Acquire knowledge from various media presentation information according to different needs
Knowledge discovery is a process of obtaining knowledge from various information according to different needs.The purpose of knowledge discovery is to shield usersraw dataIt can extract effective, novel and potentially useful knowledge from the original data and report directly to users.[1]

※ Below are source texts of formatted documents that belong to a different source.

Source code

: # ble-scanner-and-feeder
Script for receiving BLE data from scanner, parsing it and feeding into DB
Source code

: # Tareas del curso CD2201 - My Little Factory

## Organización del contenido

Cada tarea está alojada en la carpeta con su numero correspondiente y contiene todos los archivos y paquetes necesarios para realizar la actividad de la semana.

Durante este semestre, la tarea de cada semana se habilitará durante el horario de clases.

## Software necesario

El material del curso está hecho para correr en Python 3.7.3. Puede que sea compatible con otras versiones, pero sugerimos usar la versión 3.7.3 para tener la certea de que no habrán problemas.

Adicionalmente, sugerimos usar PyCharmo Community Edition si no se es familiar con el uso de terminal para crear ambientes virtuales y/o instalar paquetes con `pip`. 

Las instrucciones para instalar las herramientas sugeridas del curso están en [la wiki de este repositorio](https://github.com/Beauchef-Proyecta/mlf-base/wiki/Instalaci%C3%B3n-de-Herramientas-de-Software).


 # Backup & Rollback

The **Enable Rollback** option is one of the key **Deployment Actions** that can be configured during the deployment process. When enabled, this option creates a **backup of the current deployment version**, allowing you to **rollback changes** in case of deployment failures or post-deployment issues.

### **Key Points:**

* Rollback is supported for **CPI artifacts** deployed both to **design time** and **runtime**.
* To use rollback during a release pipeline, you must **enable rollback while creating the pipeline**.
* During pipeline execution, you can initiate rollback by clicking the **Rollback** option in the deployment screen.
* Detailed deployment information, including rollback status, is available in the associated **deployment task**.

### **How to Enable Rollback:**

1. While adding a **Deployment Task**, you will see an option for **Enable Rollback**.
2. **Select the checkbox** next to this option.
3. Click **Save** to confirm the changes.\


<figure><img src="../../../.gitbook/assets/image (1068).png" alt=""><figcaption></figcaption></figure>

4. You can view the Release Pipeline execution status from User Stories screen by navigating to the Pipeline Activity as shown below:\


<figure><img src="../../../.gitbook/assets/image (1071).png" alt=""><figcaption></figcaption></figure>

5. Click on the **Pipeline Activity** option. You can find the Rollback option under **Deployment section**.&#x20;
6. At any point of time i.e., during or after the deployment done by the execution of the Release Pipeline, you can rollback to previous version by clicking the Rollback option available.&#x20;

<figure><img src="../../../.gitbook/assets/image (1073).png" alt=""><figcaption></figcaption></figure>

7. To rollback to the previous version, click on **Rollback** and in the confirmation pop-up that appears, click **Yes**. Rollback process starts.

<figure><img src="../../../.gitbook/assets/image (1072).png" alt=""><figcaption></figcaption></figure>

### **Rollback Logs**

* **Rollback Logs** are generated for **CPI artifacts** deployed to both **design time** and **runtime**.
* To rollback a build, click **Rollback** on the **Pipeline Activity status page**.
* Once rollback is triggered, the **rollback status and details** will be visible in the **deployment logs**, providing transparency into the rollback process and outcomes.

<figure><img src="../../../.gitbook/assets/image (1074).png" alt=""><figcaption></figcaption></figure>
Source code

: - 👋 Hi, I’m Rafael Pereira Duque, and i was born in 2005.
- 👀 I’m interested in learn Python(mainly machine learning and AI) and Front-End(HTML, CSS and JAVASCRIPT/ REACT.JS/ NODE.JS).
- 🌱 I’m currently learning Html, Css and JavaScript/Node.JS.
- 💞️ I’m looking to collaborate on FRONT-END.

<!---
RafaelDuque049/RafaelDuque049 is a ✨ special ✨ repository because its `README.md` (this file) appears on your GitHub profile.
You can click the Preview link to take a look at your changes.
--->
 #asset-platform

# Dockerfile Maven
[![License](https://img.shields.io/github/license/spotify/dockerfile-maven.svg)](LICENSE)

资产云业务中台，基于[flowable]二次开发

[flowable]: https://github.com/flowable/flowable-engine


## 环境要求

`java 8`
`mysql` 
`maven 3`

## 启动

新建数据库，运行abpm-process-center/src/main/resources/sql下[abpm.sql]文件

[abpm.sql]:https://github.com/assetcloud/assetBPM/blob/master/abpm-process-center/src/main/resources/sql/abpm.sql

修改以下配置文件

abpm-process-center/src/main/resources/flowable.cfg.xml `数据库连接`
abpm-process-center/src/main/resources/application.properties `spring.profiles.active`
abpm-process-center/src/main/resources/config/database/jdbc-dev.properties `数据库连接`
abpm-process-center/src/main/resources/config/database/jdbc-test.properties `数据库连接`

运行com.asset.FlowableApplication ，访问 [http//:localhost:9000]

Knowledge Discovery in Database (KDD) is the so-called“data mining In a broader sense, knowledge is obtained from information expressed by various media according to different needs. The purpose of knowledge discovery is to shield usersraw dataIt can extract meaningful and concise knowledge from the original data and report directly to users.Database based knowledge discovery (KDD) anddata mining There is also confusion. Usually, these two terms are used interchangeably.KDD means lower leveldata conversionThe whole process of high-level knowledge.KDD can be simply defined as: KDD is a specific process to determine valid, novel, potentially useful, and basically understandable patterns in data.Data mining can be regarded as the extraction of patterns or models from observation data, which is a general interpretation of data mining.Although data mining is the core of the knowledge discovery process, it usually only accounts for a part of KDD (about 15% to 25%).Therefore, data mining is only one step of the whole KDD process. There is no exact definition of how many steps and which steps must be included in the KDD process.However, the generic process should accept the originaldata input, select importantdata item, reduce, preprocess and concentrate the data set, convert the data into an appropriate format, find patterns from the data, evaluate and interpret the findings.
basic task
Announce
edit
data classification
Classification isdata mining One of the important branches of research is an effective data analysis method.The goal of classification is to construct a classification model (i.eclassifier ), this model can translatedata recordMap to a given category so that it can be used for data prediction immediately.
Data clustering
Use theclusteringFunction sets a group of individuals according toSimilarityIt can be classified into several classes, so that classes can be found automatically.Clustering and classificationSimilarly, data is grouped.But different from classification, groups in clustering are not predefined, but defined according to the characteristics of actual data and the similarity between data.
Decline and forecast
This is a special type of classification, which can be seen as predicting the future data state based on past and current data.Attenuation by pairingStatistical techniquesmodelingTo predict the numerical value of, learn a (linear orNonlinear)The feature willdata itemMap to a numeric predictor variable.
Correlation and Relevance
It refers to finding interesting associations orCorrelation。Association rulesIt refers to analyzing the data in the databasedata objectTo infer the information of another data object and find out the knowledge pattern with high recurrence probability, a parameter with confidence factor is often used to describe this uncertain relationship.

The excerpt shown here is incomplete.